Cape Girardeans had the chance, in a literal way, to reach out and touch some of the game's finest players.

"You could see them up close, talk to them, even eat with them in local restaurants," Nickell said

Venues

The Browns utilized several venues while in town, according to previous reporting by the Southeast Missourian:

  • Houck Field House was used for a pitchers' bullpen and team locker room.
  • Fairground Park (renamed Capaha Park in 1948) was utilized for intrasquad games and contests with other teams, weather permitting.
  • The Arena building was the locale for indoor practice.

"They filled the Arena Building with dirt and sod and created a baseball infield on the inside, so that players could practice double plays, bunts and squeeze plays, conduct some batting practice and so forth," said Nickell, who further highlighted Arena's importance to the Browns.

"It's often cold and wet in late February and early March in Cape, so being able to practice indoors was vital," he added.

Nickell said the Browns' manager during 1943-1945, Luke Sewell, credited the use of indoor facilities in Cape Girardeau as a contributing factor to the Browns' success.

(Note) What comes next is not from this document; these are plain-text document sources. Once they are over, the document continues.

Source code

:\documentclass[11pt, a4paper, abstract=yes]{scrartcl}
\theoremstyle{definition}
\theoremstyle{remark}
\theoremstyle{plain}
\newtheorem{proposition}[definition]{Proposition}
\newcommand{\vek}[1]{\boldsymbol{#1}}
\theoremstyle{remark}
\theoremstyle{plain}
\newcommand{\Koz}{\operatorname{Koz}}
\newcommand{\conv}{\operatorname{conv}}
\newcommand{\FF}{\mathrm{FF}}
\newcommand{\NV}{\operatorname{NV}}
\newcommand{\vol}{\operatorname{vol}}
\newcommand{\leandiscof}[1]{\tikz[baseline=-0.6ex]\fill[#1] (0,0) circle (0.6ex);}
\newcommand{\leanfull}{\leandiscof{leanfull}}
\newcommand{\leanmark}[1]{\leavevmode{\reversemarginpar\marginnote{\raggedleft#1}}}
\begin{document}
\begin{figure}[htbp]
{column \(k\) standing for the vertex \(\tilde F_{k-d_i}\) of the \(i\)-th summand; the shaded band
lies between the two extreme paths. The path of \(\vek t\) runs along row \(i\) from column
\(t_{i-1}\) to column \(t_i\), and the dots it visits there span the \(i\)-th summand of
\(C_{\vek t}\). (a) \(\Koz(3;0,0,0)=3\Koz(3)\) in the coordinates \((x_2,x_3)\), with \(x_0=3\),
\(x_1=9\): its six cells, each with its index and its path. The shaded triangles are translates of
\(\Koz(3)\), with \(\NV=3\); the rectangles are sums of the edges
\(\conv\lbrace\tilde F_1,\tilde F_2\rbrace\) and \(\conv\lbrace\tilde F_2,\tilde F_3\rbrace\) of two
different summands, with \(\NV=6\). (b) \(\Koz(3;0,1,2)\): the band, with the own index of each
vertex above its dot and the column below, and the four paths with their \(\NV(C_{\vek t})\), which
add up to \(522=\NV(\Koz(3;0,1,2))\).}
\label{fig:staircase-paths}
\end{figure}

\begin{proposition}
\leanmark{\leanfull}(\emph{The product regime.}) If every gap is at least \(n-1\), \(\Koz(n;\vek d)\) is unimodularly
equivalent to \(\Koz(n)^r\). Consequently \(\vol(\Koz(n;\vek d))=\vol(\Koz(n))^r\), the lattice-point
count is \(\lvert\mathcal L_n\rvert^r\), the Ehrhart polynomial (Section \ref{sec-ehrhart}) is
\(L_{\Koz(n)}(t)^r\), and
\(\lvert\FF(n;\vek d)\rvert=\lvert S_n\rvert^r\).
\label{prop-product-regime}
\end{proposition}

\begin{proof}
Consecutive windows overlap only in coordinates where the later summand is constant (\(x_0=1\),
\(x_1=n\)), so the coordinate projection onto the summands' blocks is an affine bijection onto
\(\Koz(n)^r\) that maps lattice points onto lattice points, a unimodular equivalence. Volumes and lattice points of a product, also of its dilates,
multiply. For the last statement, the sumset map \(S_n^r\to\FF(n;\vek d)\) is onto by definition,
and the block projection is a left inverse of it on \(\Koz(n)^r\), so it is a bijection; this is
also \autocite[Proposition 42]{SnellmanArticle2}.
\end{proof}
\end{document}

Asked following the World Series what the key ingredient to the Browns' 1944 season was, Sewell pointed to Cape Girardeau in his answer.

"(It was) the quick start our pitchers had thanks to fine conditioning in spring training," Sewell told reporters.

Players

"The Browns had the only all-4F infield in the majors in 1944," Nickell said, referring to the designation used when men were deemed unfit for military service.

Arguably the Browns' best player during the Cape Girardeau years was shortstop Vern Stephens, who led the American League in runs batted in during 1944. He followed that performance by leading the A.L. in home runs in 1945.

Stephens would be the only member of the '44 A.L. pennant-winning team to accompany the squad to Baltimore after the 1953 season.

Other notable Browns' players who trained in Cape Girardeau included infielder Don Gutteridge, catcher Red Hayworth and pitcher Jack Kramer.

In 1945, Cape Girardeau fans were the very first to see a one-armed outfielder named Pete Gray train.

Gray, who lost his right arm in a childhood accident, played his only Major League Baseball season with the Browns.

Finances

Major League Baseball is a billion-dollar business today but during the 1940s, expenditures were far lower.

When the Browns left Cape Girardeau at the end of their first spring training in 1943, the city's then-mayor Raymond E. Beckman was quoted as saying, "The city was reimbursed $481.35. Merchants were not given a shakedown nor were we obliged to beg to make up a deficit."

The Browns reported the team left Cape Girardeau that initial spring with a profit, albeit a slim one, of $44.76.